A final concern is that reliability, replicability, and reproducibility are not appropriate yardsticks against which to measure qualitative research. The process of producing and analyzing qualitative data is often iterative rather than linear, it is inherently intersubjective, and it relies on non-verbal cues from subjects and the embedded experiences of researchers that cannot be captured in transcripts, field notes, or other data products (Tsai et al 2016). Moreover, qualitative research is often not designed to generalize or to be replicable, but rather to generate new insights into social processes that can guide quantitative data collection efforts. In this context, transparency around the production of data or around the data themselves (e.g., through data sharing) may make little sense (Tsai et al 2016).

These concerns could, of course, be circumvented by exempting qualitative research from scientific transparency standards, or at least modifying standards to be sensitive to qualitative research (see Tsai et al for suggestions).
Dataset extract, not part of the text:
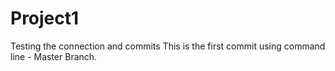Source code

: # Project1
Testing the connection and commits
This is the first commit using command line - Master Branch.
Notably, however, some qualitative researchers whose work would likely be exempt from scientific standards still object to such standards. In some cases, this objection reflects disagreement over whether sociology is or should strive to be a science. In other cases, it seems to be rooted in the fear that adopting scientific standards, even with broad exemptions for qualitative research, would marginalize and stigmatize qualitative research within the field.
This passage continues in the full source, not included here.